To realize the possibility of reform, it is important that students do not get complacent.


Hundreds of students gathered on the Lawn on March 14,  to urge lawmakers to make the current gun laws more restrictive.

Christina Anton | Cavalier Daily

Hundreds of students gathered on the Lawn on March 14,  to urge lawmakers to make the current gun laws more restrictive. This walkout was part of a nationally coordinated campaign in response to the Feb. 14 shooting at Marjory Stoneman Douglas High School in Parkland, Fla. While these walkouts have driven the national conversation and demonstrated a level of solidarity unlike what our country has seen following previous shootings, especially among young people, they are not enough to enact the requested political changes of the protesters on their own. 

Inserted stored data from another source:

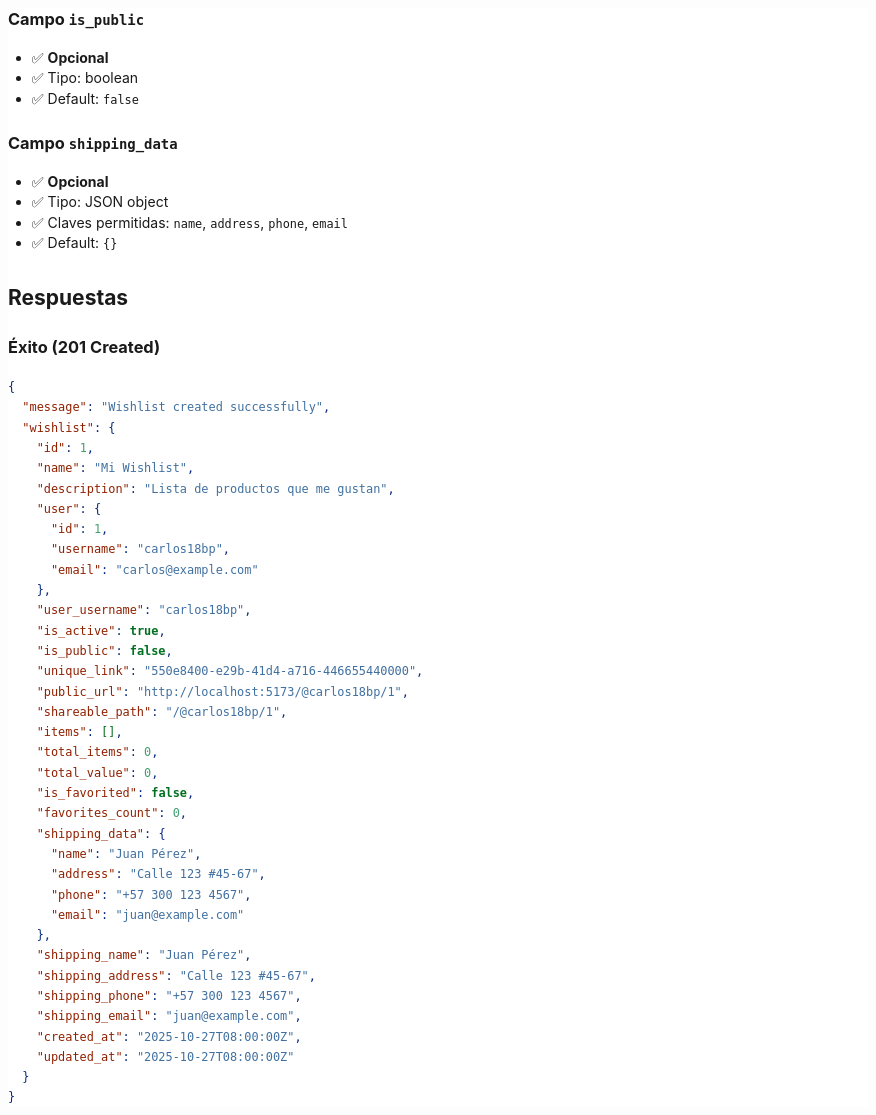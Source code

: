 ### Campo `is_public`
- ✅ **Opcional**
- ✅ Tipo: boolean
- ✅ Default: `false`

### Campo `shipping_data`
- ✅ **Opcional**
- ✅ Tipo: JSON object
- ✅ Claves permitidas: `name`, `address`, `phone`, `email`
- ✅ Default: `{}`

## Respuestas

### Éxito (201 Created)

```json
{
  "message": "Wishlist created successfully",
  "wishlist": {
    "id": 1,
    "name": "Mi Wishlist",
    "description": "Lista de productos que me gustan",
    "user": {
      "id": 1,
      "username": "carlos18bp",
      "email": "carlos@example.com"
    },
    "user_username": "carlos18bp",
    "is_active": true,
    "is_public": false,
    "unique_link": "550e8400-e29b-41d4-a716-446655440000",
    "public_url": "http://localhost:5173/@carlos18bp/1",
    "shareable_path": "/@carlos18bp/1",
    "items": [],
    "total_items": 0,
    "total_value": 0,
    "is_favorited": false,
    "favorites_count": 0,
    "shipping_data": {
      "name": "Juan Pérez",
      "address": "Calle 123 #45-67",
      "phone": "+57 300 123 4567",
      "email": "juan@example.com"
    },
    "shipping_name": "Juan Pérez",
    "shipping_address": "Calle 123 #45-67",
    "shipping_phone": "+57 300 123 4567",
    "shipping_email": "juan@example.com",
    "created_at": "2025-10-27T08:00:00Z",
    "updated_at": "2025-10-27T08:00:00Z"
  }
}
```
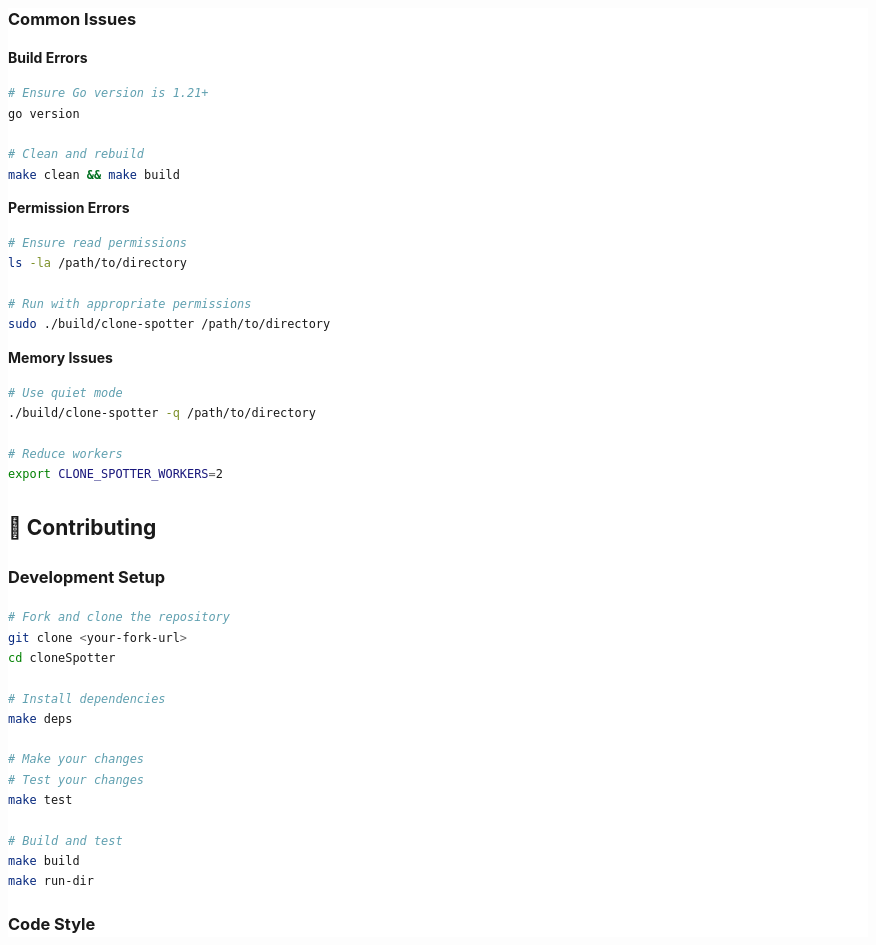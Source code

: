 ### Common Issues

**Build Errors**

```bash
# Ensure Go version is 1.21+
go version

# Clean and rebuild
make clean && make build
```

**Permission Errors**

```bash
# Ensure read permissions
ls -la /path/to/directory

# Run with appropriate permissions
sudo ./build/clone-spotter /path/to/directory
```

**Memory Issues**

```bash
# Use quiet mode
./build/clone-spotter -q /path/to/directory

# Reduce workers
export CLONE_SPOTTER_WORKERS=2
```

## 🤝 Contributing

### Development Setup

```bash
# Fork and clone the repository
git clone <your-fork-url>
cd cloneSpotter

# Install dependencies
make deps

# Make your changes
# Test your changes
make test

# Build and test
make build
make run-dir
```

### Code Style
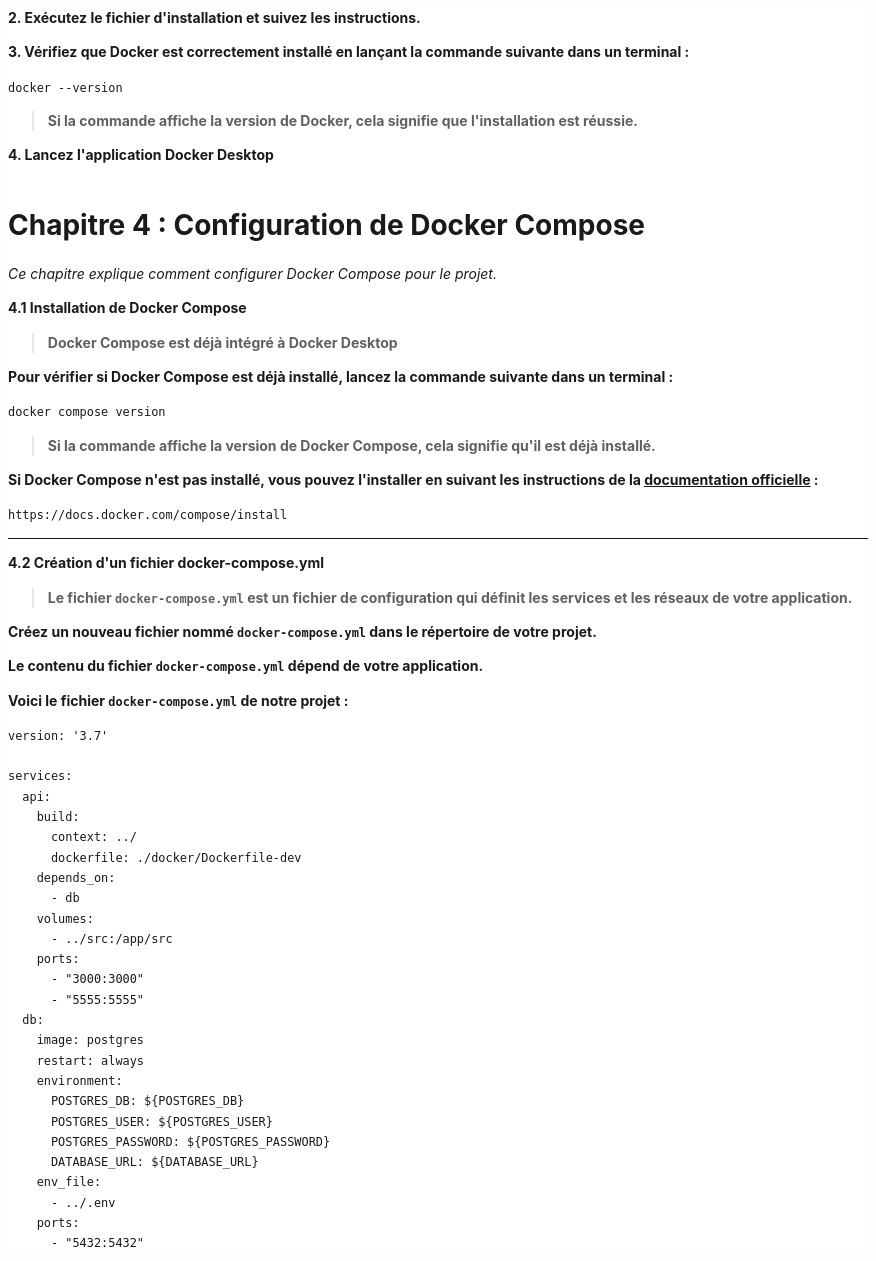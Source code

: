 **2. Exécutez le fichier d'installation et suivez les instructions.**

**3. Vérifiez que Docker est correctement installé en lançant la commande suivante dans un terminal :**

    docker --version

> **Si la commande affiche la version de Docker, cela signifie que l'installation est réussie.**

**4. Lancez l'application Docker Desktop**
#
# Chapitre 4 : Configuration de Docker Compose

*Ce chapitre explique comment configurer Docker Compose pour le projet.*

**4.1 Installation de Docker Compose**

> **Docker Compose est déjà intégré  à Docker Desktop**

**Pour vérifier si Docker Compose est déjà installé, lancez la commande suivante dans un terminal :**

    docker compose version
    

> **Si la commande affiche la version de Docker Compose, cela signifie qu'il est déjà installé.**

**Si Docker Compose n'est pas installé, vous pouvez l'installer en suivant les instructions de la [documentation officielle](https://docs.docker.com/compose/install) :**

    https://docs.docker.com/compose/install
***

 **4.2 Création d'un fichier docker-compose.yml**

> **Le fichier `docker-compose.yml` est un fichier de configuration qui définit les services et les réseaux de votre application.**

**Créez un nouveau fichier nommé `docker-compose.yml` dans le répertoire de votre projet.**

**Le contenu du fichier `docker-compose.yml` dépend de votre application.**

**Voici le fichier `docker-compose.yml` de notre projet :**

  

    version: '3.7'
    
    services:
      api:
        build:
          context: ../
          dockerfile: ./docker/Dockerfile-dev
        depends_on:
          - db
        volumes:
          - ../src:/app/src
        ports:
          - "3000:3000"
          - "5555:5555"
      db:
        image: postgres
        restart: always
        environment:
          POSTGRES_DB: ${POSTGRES_DB}
          POSTGRES_USER: ${POSTGRES_USER}
          POSTGRES_PASSWORD: ${POSTGRES_PASSWORD}
          DATABASE_URL: ${DATABASE_URL}
        env_file:
          - ../.env
        ports:
          - "5432:5432"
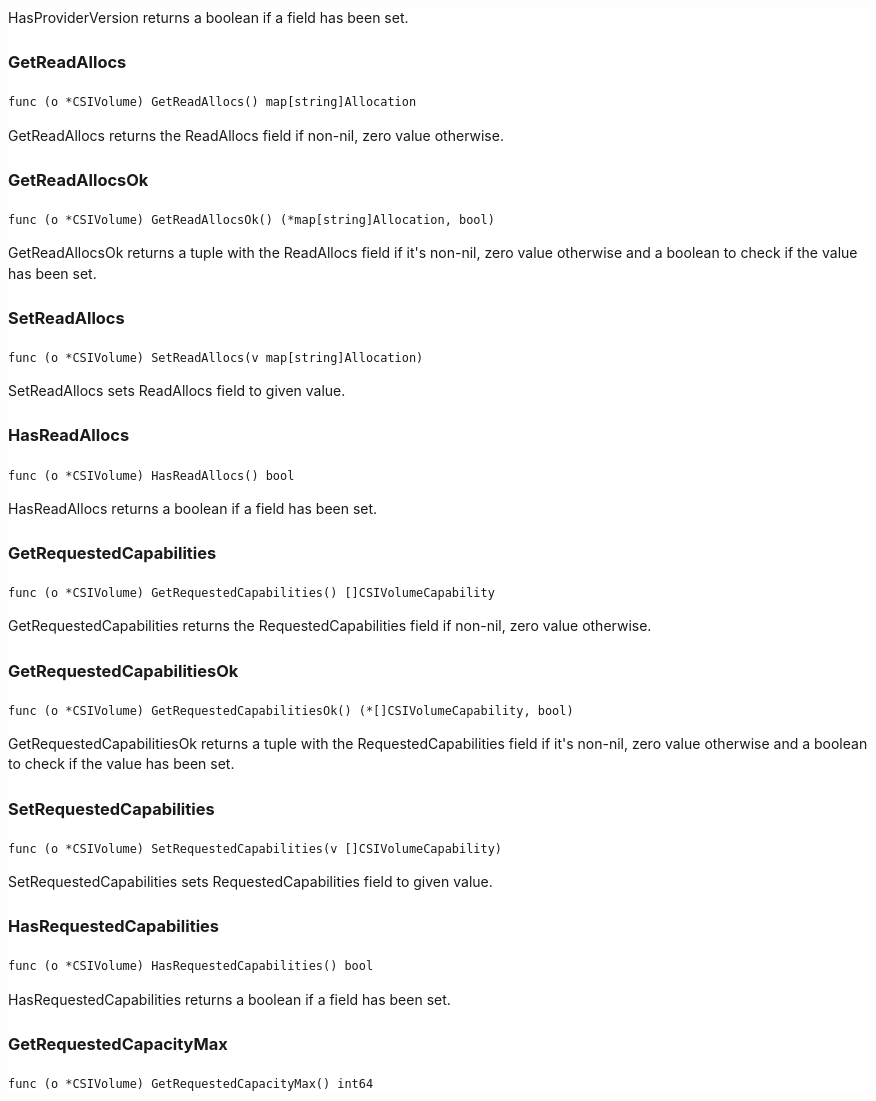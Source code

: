 HasProviderVersion returns a boolean if a field has been set.

### GetReadAllocs

`func (o *CSIVolume) GetReadAllocs() map[string]Allocation`

GetReadAllocs returns the ReadAllocs field if non-nil, zero value otherwise.

### GetReadAllocsOk

`func (o *CSIVolume) GetReadAllocsOk() (*map[string]Allocation, bool)`

GetReadAllocsOk returns a tuple with the ReadAllocs field if it's non-nil, zero value otherwise
and a boolean to check if the value has been set.

### SetReadAllocs

`func (o *CSIVolume) SetReadAllocs(v map[string]Allocation)`

SetReadAllocs sets ReadAllocs field to given value.

### HasReadAllocs

`func (o *CSIVolume) HasReadAllocs() bool`

HasReadAllocs returns a boolean if a field has been set.

### GetRequestedCapabilities

`func (o *CSIVolume) GetRequestedCapabilities() []CSIVolumeCapability`

GetRequestedCapabilities returns the RequestedCapabilities field if non-nil, zero value otherwise.

### GetRequestedCapabilitiesOk

`func (o *CSIVolume) GetRequestedCapabilitiesOk() (*[]CSIVolumeCapability, bool)`

GetRequestedCapabilitiesOk returns a tuple with the RequestedCapabilities field if it's non-nil, zero value otherwise
and a boolean to check if the value has been set.

### SetRequestedCapabilities

`func (o *CSIVolume) SetRequestedCapabilities(v []CSIVolumeCapability)`

SetRequestedCapabilities sets RequestedCapabilities field to given value.

### HasRequestedCapabilities

`func (o *CSIVolume) HasRequestedCapabilities() bool`

HasRequestedCapabilities returns a boolean if a field has been set.

### GetRequestedCapacityMax

`func (o *CSIVolume) GetRequestedCapacityMax() int64`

Achieving success in political battles requires considerable amounts of unity, fortitude and determination. The current movement to strengthen gun control laws, spearheaded by the Stoneman Douglas students, has certainly shown the first two qualities. With tens of thousands of students from all over the country participating in the National School Walkout day, there is a clear sense of unity in its purpose. Furthermore, many students walked out in spite of the punishments they would receive for doing so. 

What is still an open question is whether or not the campaign will continue to have such a strong sense of purpose in the weeks and months to come. It is one thing to get a movement started, but it is an entirely different thing to continue it with the sustained intensity that is necessary in order to make a change. For example, Occupy Wall Street created a spirited movement against economic inequality, but ultimately sputtered out without accomplishing its initial goal. So, when the national focus shifts to another topic, as it inevitably will, will activists continue to forcefully press legislators to pass laws or will they be content with what they have done and move on? If it is the latter, there will almost certainly be no more gun control measures implemented in the near future. However, if the former occurs, I believe that a great amount of reform can be accomplished. 

While it seems unlikely that there will be any serious change at the national level given that Republicans control all parts of the federal government and that national politics has been ineffective, especially on highly-partisan issues, there is a significantly higher chance of shaping the gun control laws at a state or local level, due to the difference in responsiveness. Politicians at lower jurisdictions have smaller voting constituencies. As such, a smaller number of voters decide future election results, making each voter more valuable. Local politicians will be more responsive to a group of 20 constituents compared to a federal politician. 

Already since the Stoneman Douglas shooting, Gov. Rick Scott (R-Fla.) and the Republican-controlled Florida Legislature passed a law that will enact many new restrictions on guns including raising the legal age to buy a firearm to 21, limiting the purchases and possession of bump stocks and lengthening the waiting period to buy a gun to three days. Furthermore, Gov. Scott, prior to approving this law, had an A+ rating from the National Rifle Association. This may not be an aberration either, as many other governors, including Republicans, have said that they are willing to consider new gun safety measures following the shooting. Thus, there is an opening at the state level for gun control advocates to make a meaningful push for new laws that is wider than perhaps it has ever been.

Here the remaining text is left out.